Recorded data:

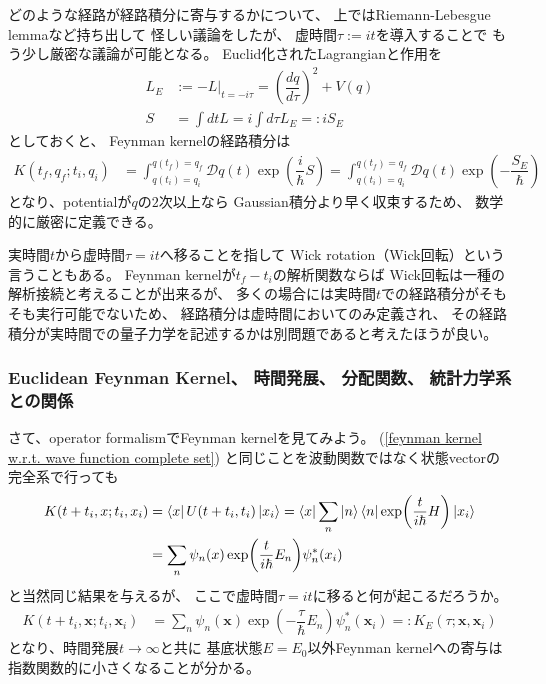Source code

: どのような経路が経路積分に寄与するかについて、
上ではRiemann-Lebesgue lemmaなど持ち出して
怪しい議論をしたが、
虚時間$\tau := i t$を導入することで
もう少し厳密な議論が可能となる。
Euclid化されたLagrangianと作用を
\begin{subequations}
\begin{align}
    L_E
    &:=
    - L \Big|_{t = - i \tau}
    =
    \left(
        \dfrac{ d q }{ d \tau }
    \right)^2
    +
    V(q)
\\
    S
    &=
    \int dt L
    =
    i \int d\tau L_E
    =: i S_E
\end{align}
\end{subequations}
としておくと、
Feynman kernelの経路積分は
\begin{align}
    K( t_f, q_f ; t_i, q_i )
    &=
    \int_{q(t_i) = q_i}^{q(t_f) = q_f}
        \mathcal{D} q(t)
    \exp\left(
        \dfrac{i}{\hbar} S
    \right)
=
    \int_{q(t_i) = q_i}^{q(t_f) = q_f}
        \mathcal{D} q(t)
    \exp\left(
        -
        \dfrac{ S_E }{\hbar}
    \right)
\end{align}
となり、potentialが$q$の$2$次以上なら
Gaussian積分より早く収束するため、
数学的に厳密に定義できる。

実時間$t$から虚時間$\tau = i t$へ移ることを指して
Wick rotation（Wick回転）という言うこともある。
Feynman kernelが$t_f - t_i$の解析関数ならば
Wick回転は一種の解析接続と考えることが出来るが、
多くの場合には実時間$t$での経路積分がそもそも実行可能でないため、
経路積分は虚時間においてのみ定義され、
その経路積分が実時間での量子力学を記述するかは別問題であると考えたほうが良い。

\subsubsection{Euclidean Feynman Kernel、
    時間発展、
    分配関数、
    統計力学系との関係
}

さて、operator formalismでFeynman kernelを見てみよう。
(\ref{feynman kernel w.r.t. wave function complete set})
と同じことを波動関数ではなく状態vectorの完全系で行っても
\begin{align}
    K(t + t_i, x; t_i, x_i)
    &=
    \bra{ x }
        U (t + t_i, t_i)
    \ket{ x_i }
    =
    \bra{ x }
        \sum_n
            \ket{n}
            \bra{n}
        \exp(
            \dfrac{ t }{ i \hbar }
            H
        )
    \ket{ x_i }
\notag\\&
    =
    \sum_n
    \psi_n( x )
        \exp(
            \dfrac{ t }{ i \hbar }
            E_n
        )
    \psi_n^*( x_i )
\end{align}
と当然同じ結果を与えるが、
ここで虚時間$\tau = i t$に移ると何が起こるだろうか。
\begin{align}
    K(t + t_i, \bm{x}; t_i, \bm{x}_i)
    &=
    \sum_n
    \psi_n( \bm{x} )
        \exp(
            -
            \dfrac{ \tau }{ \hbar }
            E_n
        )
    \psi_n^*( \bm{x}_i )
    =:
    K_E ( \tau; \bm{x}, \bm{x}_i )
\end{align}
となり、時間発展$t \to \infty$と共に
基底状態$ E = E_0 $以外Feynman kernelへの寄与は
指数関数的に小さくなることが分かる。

## PROBLEM REQUIREMENTS:
Without the pictures, set down every entry exactly.

## ANSWER TO THIS TASK:
Source code

: どのような経路が経路積分に寄与するかについて、
上ではRiemann-Lebesgue lemmaなど持ち出して
怪しい議論をしたが、
虚時間$\tau := i t$を導入することで
もう少し厳密な議論が可能となる。
Euclid化されたLagrangianと作用を
\begin{subequations}
\begin{align}
    L_E
    &:=
    - L \Big|_{t = - i \tau}
    =
    \left(
        \dfrac{ d q }{ d \tau }
    \right)^2
    +
    V(q)
\\
    S
    &=
    \int dt L
    =
    i \int d\tau L_E
    =: i S_E
\end{align}
\end{subequations}
としておくと、
Feynman kernelの経路積分は
\begin{align}
    K( t_f, q_f ; t_i, q_i )
    &=
    \int_{q(t_i) = q_i}^{q(t_f) = q_f}
        \mathcal{D} q(t)
    \exp\left(
        \dfrac{i}{\hbar} S
    \right)
=
    \int_{q(t_i) = q_i}^{q(t_f) = q_f}
        \mathcal{D} q(t)
    \exp\left(
        -
        \dfrac{ S_E }{\hbar}
    \right)
\end{align}
となり、potentialが$q$の$2$次以上なら
Gaussian積分より早く収束するため、
数学的に厳密に定義できる。

実時間$t$から虚時間$\tau = i t$へ移ることを指して
Wick rotation（Wick回転）という言うこともある。
Feynman kernelが$t_f - t_i$の解析関数ならば
Wick回転は一種の解析接続と考えることが出来るが、
多くの場合には実時間$t$での経路積分がそもそも実行可能でないため、
経路積分は虚時間においてのみ定義され、
その経路積分が実時間での量子力学を記述するかは別問題であると考えたほうが良い。

\subsubsection{Euclidean Feynman Kernel、
    時間発展、
    分配関数、
    統計力学系との関係
}

さて、operator formalismでFeynman kernelを見てみよう。
(\ref{feynman kernel w.r.t. wave function complete set})
と同じことを波動関数ではなく状態vectorの完全系で行っても
\begin{align}
    K(t + t_i, x; t_i, x_i)
    &=
    \bra{ x }
        U (t + t_i, t_i)
    \ket{ x_i }
    =
    \bra{ x }
        \sum_n
            \ket{n}
            \bra{n}
        \exp(
            \dfrac{ t }{ i \hbar }
            H
        )
    \ket{ x_i }
\notag\\&
    =
    \sum_n
    \psi_n( x )
        \exp(
            \dfrac{ t }{ i \hbar }
            E_n
        )
    \psi_n^*( x_i )
\end{align}
と当然同じ結果を与えるが、
ここで虚時間$\tau = i t$に移ると何が起こるだろうか。
\begin{align}
    K(t + t_i, \bm{x}; t_i, \bm{x}_i)
    &=
    \sum_n
    \psi_n( \bm{x} )
        \exp(
            -
            \dfrac{ \tau }{ \hbar }
            E_n
        )
    \psi_n^*( \bm{x}_i )
    =:
    K_E ( \tau; \bm{x}, \bm{x}_i )
\end{align}
となり、時間発展$t \to \infty$と共に
基底状態$ E = E_0 $以外Feynman kernelへの寄与は
指数関数的に小さくなることが分かる。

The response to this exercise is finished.